Sunday 30th July 2017
Matthew chapter 13 verses 31 – 33 and 44 – 52
Have you ever tried to describe a difficult or abstract concept to someone, especially when you know that the person you are speaking to doesn’t know anything about what you are talking about? If you have, you know what Jesus is trying to do in these five parables from Matthew’s Gospel reading. Jesus is trying to describe the abstract concept of God’s Kingdom in terms that his audience could understand.
What we have just heard is a series of pictures that show what the Kingdom of God is like. The Kingdom is not easy to understand or explain, so Jesus has to use several different analogies to get his point across to different audiences. All of these parables are about transformation-specifically, how the Kingdom of God transforms believers.
What could be less significant than a baby in a manger—or little Israel or a Jew from Nazareth and a handful of not-very-promising disciples— or a cross? What could be less significant than a little village church - what could be less significant than the average preacher preaching the average sermon, what could be less significant than an anthem by a dozen untrained voices accompanied by a slightly out-of-tune piano? But these are all parts of the kingdom, and we can never tell what power is hidden in their midst.

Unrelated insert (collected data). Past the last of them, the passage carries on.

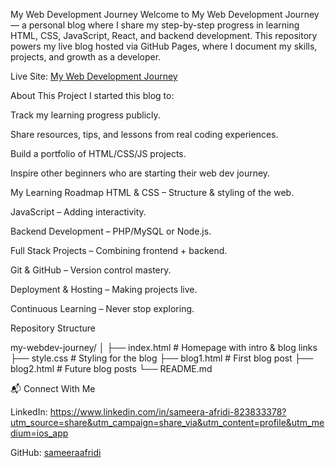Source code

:  My Web Development Journey
Welcome to My Web Development Journey — a personal blog where I share my step-by-step progress in learning HTML, CSS, JavaScript, React, and backend development.
This repository powers my live blog hosted via GitHub Pages, where I document my skills, projects, and growth as a developer.

 Live Site: [My Web Development Journey](https://sameeraafridi.github.io/my-webdev-journey/)

 About This Project
I started this blog to:

Track my learning progress publicly.

Share resources, tips, and lessons from real coding experiences.

Build a portfolio of HTML/CSS/JS projects.

Inspire other beginners who are starting their web dev journey.

 My Learning Roadmap
HTML & CSS – Structure & styling of the web.

JavaScript – Adding interactivity.

Backend Development – PHP/MySQL or Node.js.

Full Stack Projects – Combining frontend + backend.

Git & GitHub – Version control mastery.

Deployment & Hosting – Making projects live.

Continuous Learning – Never stop exploring.

 Repository Structure

my-webdev-journey/
│
├── index.html       # Homepage with intro & blog links
├── style.css        # Styling for the blog
├── blog1.html       # First blog post
├── blog2.html       # Future blog posts
└── README.md        

📬 Connect With Me

LinkedIn: https://www.linkedin.com/in/sameera-afridi-823833378?utm_source=share&utm_campaign=share_via&utm_content=profile&utm_medium=ios_app

GitHub: [sameeraafridi](https://github.com/SameeraAfridi)

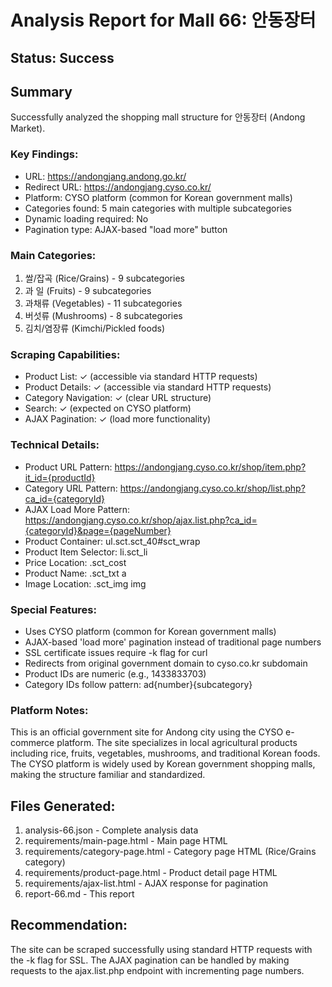 # Analysis Report for Mall 66: 안동장터

## Status: Success

## Summary
Successfully analyzed the shopping mall structure for 안동장터 (Andong Market).

### Key Findings:
- URL: https://andongjang.andong.go.kr/
- Redirect URL: https://andongjang.cyso.co.kr/
- Platform: CYSO platform (common for Korean government malls)
- Categories found: 5 main categories with multiple subcategories
- Dynamic loading required: No
- Pagination type: AJAX-based "load more" button

### Main Categories:
1. 쌀/잡곡 (Rice/Grains) - 9 subcategories
2. 과 일 (Fruits) - 9 subcategories  
3. 과채류 (Vegetables) - 11 subcategories
4. 버섯류 (Mushrooms) - 8 subcategories
5. 김치/염장류 (Kimchi/Pickled foods)

### Scraping Capabilities:
- Product List: ✓ (accessible via standard HTTP requests)
- Product Details: ✓ (accessible via standard HTTP requests)
- Category Navigation: ✓ (clear URL structure)
- Search: ✓ (expected on CYSO platform)
- AJAX Pagination: ✓ (load more functionality)

### Technical Details:
- Product URL Pattern: https://andongjang.cyso.co.kr/shop/item.php?it_id={productId}
- Category URL Pattern: https://andongjang.cyso.co.kr/shop/list.php?ca_id={categoryId}
- AJAX Load More Pattern: https://andongjang.cyso.co.kr/shop/ajax.list.php?ca_id={categoryId}&page={pageNumber}
- Product Container: ul.sct.sct_40#sct_wrap
- Product Item Selector: li.sct_li
- Price Location: .sct_cost
- Product Name: .sct_txt a
- Image Location: .sct_img img

### Special Features:
- Uses CYSO platform (common for Korean government malls)
- AJAX-based 'load more' pagination instead of traditional page numbers
- SSL certificate issues require -k flag for curl
- Redirects from original government domain to cyso.co.kr subdomain
- Product IDs are numeric (e.g., 1433833703)
- Category IDs follow pattern: ad{number}{subcategory}

### Platform Notes:
This is an official government site for Andong city using the CYSO e-commerce platform. The site specializes in local agricultural products including rice, fruits, vegetables, mushrooms, and traditional Korean foods. The CYSO platform is widely used by Korean government shopping malls, making the structure familiar and standardized.

## Files Generated:
1. analysis-66.json - Complete analysis data
2. requirements/main-page.html - Main page HTML
3. requirements/category-page.html - Category page HTML (Rice/Grains category)
4. requirements/product-page.html - Product detail page HTML
5. requirements/ajax-list.html - AJAX response for pagination
6. report-66.md - This report

## Recommendation:
The site can be scraped successfully using standard HTTP requests with the -k flag for SSL. The AJAX pagination can be handled by making requests to the ajax.list.php endpoint with incrementing page numbers.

We expect to find the kingdom in cathedrals and large-churches —in massed choirs and pipe organs—but these parables suggest that the real kingdom-power is to be found in the humblest places among the least likely people—a cup of cold water given to a beggar—a soup kitchen in a church basement—a nun walking the streets of Calcutta— but Jesus promises that there is power here.

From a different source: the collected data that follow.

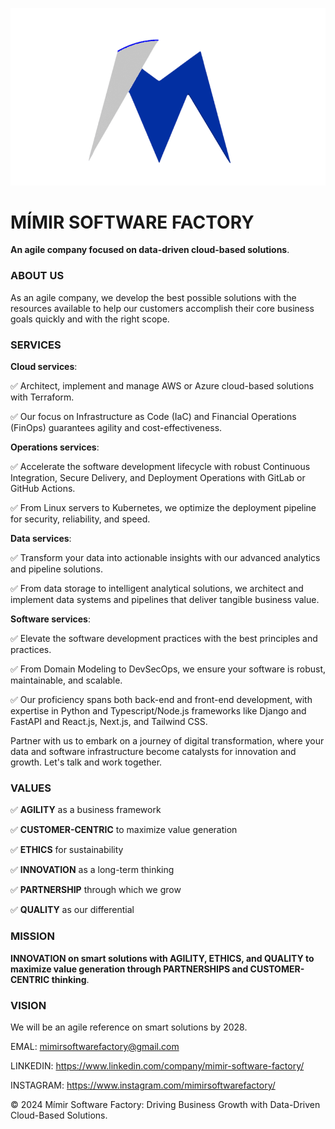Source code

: ![Mímir Logo ><](https://github.com/MimirCompany/.github/blob/main/files/dark-mimir-icon.png)

# MÍMIR SOFTWARE FACTORY
**An agile company focused on data-driven cloud-based solutions**.

### ABOUT US
As an agile company, we develop the best possible solutions with the resources available to help our customers accomplish their core business goals quickly and with the right scope.

### SERVICES

**Cloud services**:

✅ Architect, implement and manage AWS or Azure cloud-based solutions with Terraform.

✅ Our focus on Infrastructure as Code (IaC) and Financial Operations (FinOps) guarantees agility and cost-effectiveness.

**Operations services**:

✅ Accelerate the software development lifecycle with robust Continuous Integration, Secure Delivery, and Deployment Operations with GitLab or GitHub Actions.

✅ From Linux servers to Kubernetes, we optimize the deployment pipeline for security, reliability, and speed.

**Data services**:

✅ Transform your data into actionable insights with our advanced analytics and pipeline solutions.

✅ From data storage to intelligent analytical solutions, we architect and implement data systems and pipelines that deliver tangible business value.

**Software services**:

✅ Elevate the software development practices with the best principles and practices.

✅ From Domain Modeling to DevSecOps, we ensure your software is robust, maintainable, and scalable.

✅ Our proficiency spans both back-end and front-end development, with expertise in Python and Typescript/Node.js frameworks like Django and FastAPI and React.js, Next.js, and Tailwind CSS.

Partner with us to embark on a journey of digital transformation, where your data and software infrastructure become catalysts for innovation and growth. Let's talk and work together.

### VALUES

✅ **AGILITY** as a business framework

✅ **CUSTOMER-CENTRIC** to maximize value generation

✅ **ETHICS** for sustainability

✅ **INNOVATION** as a long-term thinking

✅ **PARTNERSHIP** through which we grow

✅ **QUALITY** as our differential

### MISSION
**INNOVATION on smart solutions with AGILITY, ETHICS, and QUALITY to maximize value generation through PARTNERSHIPS and CUSTOMER-CENTRIC thinking**.

### VISION
We will be an agile reference on smart solutions by 2028.

EMAL: mimirsoftwarefactory@gmail.com

LINKEDIN: https://www.linkedin.com/company/mimir-software-factory/

INSTAGRAM: https://www.instagram.com/mimirsoftwarefactory/

© 2024 Mímir Software Factory: Driving Business Growth with Data-Driven Cloud-Based Solutions.
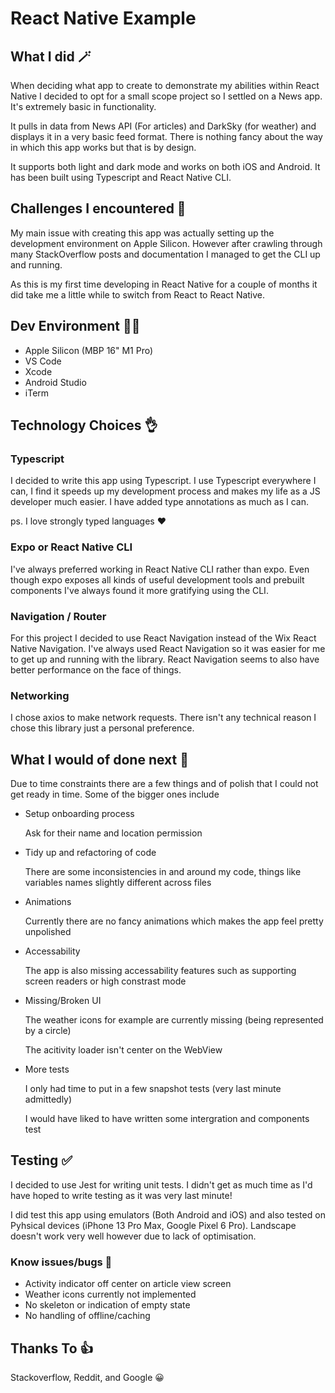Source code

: # React Native Example

## What I did 🪄

When deciding what app to create to demonstrate my abilities within React Native I decided to opt for a small scope project so I settled on a News app. It's extremely basic in functionality.

It pulls in data from News API (For articles) and DarkSky (for weather) and displays it in a very basic feed format. There is nothing fancy about the way in which this app works but that is by design.

It supports both light and dark mode and works on both iOS and Android. It has been built using Typescript and React Native CLI.

## Challenges I encountered 🏁

My main issue with creating this app was actually setting up the development environment on Apple Silicon. However after crawling through many StackOverflow posts and documentation I managed to get the CLI up and running.

As this is my first time developing in React Native for a couple of months it did take me a little while to switch from React to React Native.

## Dev Environment 👨‍💻

- Apple Silicon (MBP 16" M1 Pro)
- VS Code
- Xcode
- Android Studio
- iTerm

## Technology Choices 👌

### Typescript

I decided to write this app using Typescript. I use Typescript everywhere I can, I find it speeds up my development process and makes my life as a JS developer much easier. I have added type annotations as much as I can.

ps. I love strongly typed languages ❤️

### Expo or React Native CLI

I've always preferred working in React Native CLI rather than expo. Even though expo exposes all kinds of useful development tools and prebuilt components I've always found it more gratifying using the CLI.

### Navigation / Router

For this project I decided to use React Navigation instead of the Wix React Native Navigation. I've always used React Navigation so it was easier for me to get up and running with the library. React Navigation seems to also have better performance on the face of things.

### Networking

I chose axios to make network requests. There isn't any technical reason I chose this library just a personal preference.

## What I would of done next 👀

Due to time constraints there are a few things and of polish that I could not get ready in time. Some of the bigger ones include

- Setup onboarding process

  Ask for their name and location permission

- Tidy up and refactoring of code

  There are some inconsistencies in and around my code, things like variables names slightly different across files

- Animations

  Currently there are no fancy animations which makes the app feel pretty unpolished

- Accessability

  The app is also missing accessability features such as supporting screen readers or high constrast mode

- Missing/Broken UI

  The weather icons for example are currently missing (being represented by a circle)

  The acitivity loader isn't center on the WebView

- More tests

  I only had time to put in a few snapshot tests (very last minute admittedly)

  I would have liked to have written some intergration and components test

## Testing ✅

I decided to use Jest for writing unit tests. I didn't get as much time as I'd have hoped to write testing as it was very last minute!

I did test this app using emulators (Both Android and iOS) and also tested on Pyhsical devices (iPhone 13 Pro Max, Google Pixel 6 Pro). Landscape doesn't work very well however due to lack of optimisation.

### Know issues/bugs 🚩

- Activity indicator off center on article view screen
- Weather icons currently not implemented
- No skeleton or indication of empty state
- No handling of offline/caching

## Thanks To 👍️

Stackoverflow, Reddit, and Google 😀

And, over the past two millennia, we have seen the proof. Today, the Roman Empire appears only in history books and crumbling ruins, but people sing praise to Jesus all over the world. The Thousand-Year Reich lasted only a decade, but the church keeps marching on. Communism spent the better part of a century trying to kill the church, but then Communism collapsed—and Christians are building churches on its ruins.
Not that the church and the kingdom are synonymous—but the church is a manifestation of the kingdom.
The first parable Jesus uses is the parable of the mustard seed. The radical concept in this parable is the idea that God’s world is different from many aspects of the world we live in. It is an inclusive, merciful and a community based on practical, merciful, loving service to others.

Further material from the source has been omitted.